Safari #4

Menongue. Kuvango. Matala. Lubango.
350 km de picada! Pó por todos os poros, muitos saltos, cabelos a ficar tão secos que se podia fazer um qualquer penteado punk sem aditivos.
Dos dois lados da picada, a savana. Feita de árvores que sobem com um tronco estreito com o único propósito de, lá em cima, se abrirem em triângulo e formar lá em cima um plano que capte o máximo de luz possível. Pelo chão, o capim. Nunca muito alto porque as queimadas são uma constante. Avançam devagar e vão chamuscando os troncos mas, sobretudo, vão mantendo o chão transitável. E as árvores reagem e as folhinhas verdes saem dos troncos negros e a vida continua.
A savana tem barulho. Um incessante ruído de insectos. O único ruído que faltou foi um rugido a sério. Nós desconfiamos que os leões e os elefantes são muito espertos e se escondiam atrás dos troncos de árvores a espiar-nos. Ou talvez não. Só sei que não os vi.
Depois da savana, a estepe. Arbustos mais baixos, mais afastados. O horiznte passa a estar lá longe. O espaço não acaba. E a picada segue sempre, passando por aldeias e aldeolas, onde os olhos ainda se viram quando os carros passam (se calhar só para nos rogar pragas pelo pó que nos seguia).
Almoço tardio no Kuvango. Mas uma vez a arquitectura colonial em destaque.
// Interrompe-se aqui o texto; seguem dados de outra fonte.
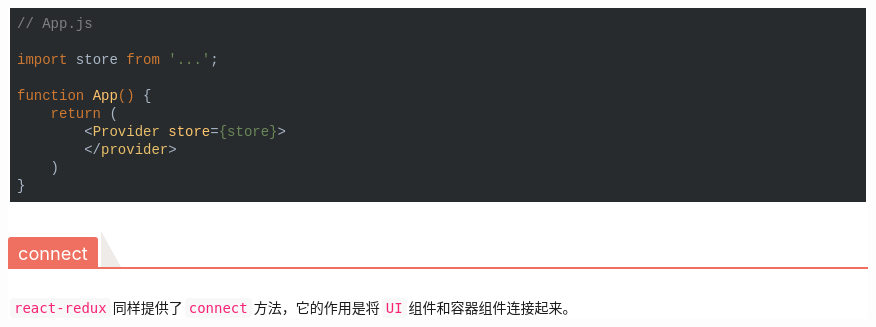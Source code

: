 <pre style="font-size: inherit; color: inherit; line-height: inherit; margin: 0px; padding: 0px;"><code class="hljs javascript" style="overflow-wrap: break-word; margin: 0px 2px; line-height: 18px; font-size: 14px; font-weight: normal; word-spacing: 0px; letter-spacing: 0px; font-family: Consolas, Inconsolata, Courier, monospace; border-radius: 0px; color: rgb(169, 183, 198); background: rgb(40, 43, 46); overflow-x: auto; padding: 0.5em; white-space: pre !important; word-wrap: normal !important; word-break: normal !important; overflow: auto !important; display: -webkit-box !important;"><span class="hljs-comment" style="font-size: inherit; line-height: inherit; margin: 0px; padding: 0px; color: rgb(128, 128, 128); word-wrap: inherit !important; word-break: inherit !important;">//&nbsp;App.js</span><br><br><span class="hljs-keyword" style="font-size: inherit; line-height: inherit; margin: 0px; padding: 0px; color: rgb(204, 120, 50); word-wrap: inherit !important; word-break: inherit !important;">import</span>&nbsp;store&nbsp;<span class="hljs-keyword" style="font-size: inherit; line-height: inherit; margin: 0px; padding: 0px; color: rgb(204, 120, 50); word-wrap: inherit !important; word-break: inherit !important;">from</span>&nbsp;<span class="hljs-string" style="font-size: inherit; line-height: inherit; margin: 0px; padding: 0px; color: rgb(106, 135, 89); word-wrap: inherit !important; word-break: inherit !important;">'...'</span>;<br><br><span class="hljs-function" style="font-size: inherit; line-height: inherit; margin: 0px; padding: 0px; color: rgb(204, 120, 50); word-wrap: inherit !important; word-break: inherit !important;"><span class="hljs-keyword" style="font-size: inherit; line-height: inherit; margin: 0px; padding: 0px; color: rgb(204, 120, 50); word-wrap: inherit !important; word-break: inherit !important;">function</span>&nbsp;<span class="hljs-title" style="font-size: inherit; line-height: inherit; margin: 0px; padding: 0px; color: rgb(255, 198, 109); word-wrap: inherit !important; word-break: inherit !important;">App</span>(<span class="hljs-params" style="font-size: inherit; line-height: inherit; margin: 0px; padding: 0px; color: rgb(104, 151, 187); word-wrap: inherit !important; word-break: inherit !important;"></span>)&nbsp;</span>{<br>&nbsp;&nbsp;&nbsp;&nbsp;<span class="hljs-keyword" style="font-size: inherit; line-height: inherit; margin: 0px; padding: 0px; color: rgb(204, 120, 50); word-wrap: inherit !important; word-break: inherit !important;">return</span>&nbsp;(<br>&nbsp;&nbsp;&nbsp;&nbsp;&nbsp;&nbsp;&nbsp;&nbsp;<span class="xml" style="font-size: inherit; color: inherit; line-height: inherit; margin: 0px; padding: 0px; word-wrap: inherit !important; word-break: inherit !important;"><span class="hljs-tag" style="font-size: inherit; color: inherit; line-height: inherit; margin: 0px; padding: 0px; word-wrap: inherit !important; word-break: inherit !important;">&lt;<span class="hljs-name" style="font-size: inherit; line-height: inherit; margin: 0px; padding: 0px; color: rgb(232, 191, 106); word-wrap: inherit !important; word-break: inherit !important;">Provider</span>&nbsp;<span class="hljs-attr" style="font-size: inherit; line-height: inherit; margin: 0px; padding: 0px; color: rgb(255, 198, 109); word-wrap: inherit !important; word-break: inherit !important;">store</span>=<span class="hljs-string" style="font-size: inherit; line-height: inherit; margin: 0px; padding: 0px; color: rgb(106, 135, 89); word-wrap: inherit !important; word-break: inherit !important;">{store}</span>&gt;</span><br>&nbsp;&nbsp;&nbsp;&nbsp;&nbsp;&nbsp;&nbsp;&nbsp;<span class="hljs-tag" style="font-size: inherit; color: inherit; line-height: inherit; margin: 0px; padding: 0px; word-wrap: inherit !important; word-break: inherit !important;">&lt;/<span class="hljs-name" style="font-size: inherit; line-height: inherit; margin: 0px; padding: 0px; color: rgb(232, 191, 106); word-wrap: inherit !important; word-break: inherit !important;">provider</span>&gt;</span></span><br>&nbsp;&nbsp;&nbsp;&nbsp;)<br>}<br></code></pre>
<h3 id="hconnect" style="color: inherit; line-height: inherit; padding: 0px; margin: 1.6em 0px; font-weight: bold; border-bottom: 2px solid rgb(239, 112, 96); font-size: 1.3em;"><span style="font-size: inherit; line-height: inherit; margin: 0px; display: inline-block; font-weight: normal; background: rgb(239, 112, 96); color: rgb(255, 255, 255); padding: 3px 10px 1px; border-top-right-radius: 3px; border-top-left-radius: 3px; margin-right: 3px;">connect</span><span style="display: inline-block; vertical-align: bottom; border-bottom: 36px solid rgb(239, 235, 233); border-right: 20px solid transparent;"> </span></h3>
<p style="font-size: inherit; color: inherit; line-height: inherit; padding: 0px; margin: 1.7em 0px;"><code style="font-size: inherit; line-height: inherit; overflow-wrap: break-word; padding: 2px 4px; border-radius: 4px; margin: 0px 2px; color: rgb(248, 35, 117); background: rgb(248, 248, 248);">react-redux</code>同样提供了<code style="font-size: inherit; line-height: inherit; overflow-wrap: break-word; padding: 2px 4px; border-radius: 4px; margin: 0px 2px; color: rgb(248, 35, 117); background: rgb(248, 248, 248);">connect</code>方法，它的作用是将<code style="font-size: inherit; line-height: inherit; overflow-wrap: break-word; padding: 2px 4px; border-radius: 4px; margin: 0px 2px; color: rgb(248, 35, 117); background: rgb(248, 248, 248);">UI</code>组件和容器组件连接起来。</p>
Não que eu seja pró-colonialista, mas lá que deixámos umas casas muito giras e cidades bem desenhadas, isso deixámos.
Quando chegámos ao Lubango, um jantar demorado de quem já o merece, um banho com água cheia de pressão, e o sono dos justos num resort simpático.

3 comentários:

Carlos Albuquerque disse...

Pois é!
Com que então leões e elefantes escondidos...Nem pense! Essa bicharada não se esconde. Uma vez apanhei um susto com um leão de juba preta (daqueles machos atrevidos) que ainda hoje tremo quando me lembro!
Olhos a verem passar talvez protestando contra o pó...Não creio.
Tais olhos, sobretudo os olhitos, o que gostavam de dizer, se falassem, é "também quero ir".
Um banho com água à pressão e descanso num resort! No meu tempo, aí por essas terras, era numa tenda enfiado num colchão cama!
Grande sortuda!
Um abraço e um BJ

Marta Mourão disse...

Isso é que é viajar até à África profunda!
Resort no Lubango?

MauFeitio disse...

Pois Carlos, um encontro privativo cara a cara com um leão não pode ser coisa boa! Eu só queria mesmo vê-los passar a caminhar pela savana. Mas posso adiantar (falta escrever sobre o último trajecto) que vi macacos. E que os danadinhos de tímidos realmente não têm nada: ficaram no cimo do talude a mandar pedras.
Marta, há vários hoteis e resorts no Lubango. E a cidade está muito limpa e arranjada e é mesmo muito acolhedora. Recomenda-se!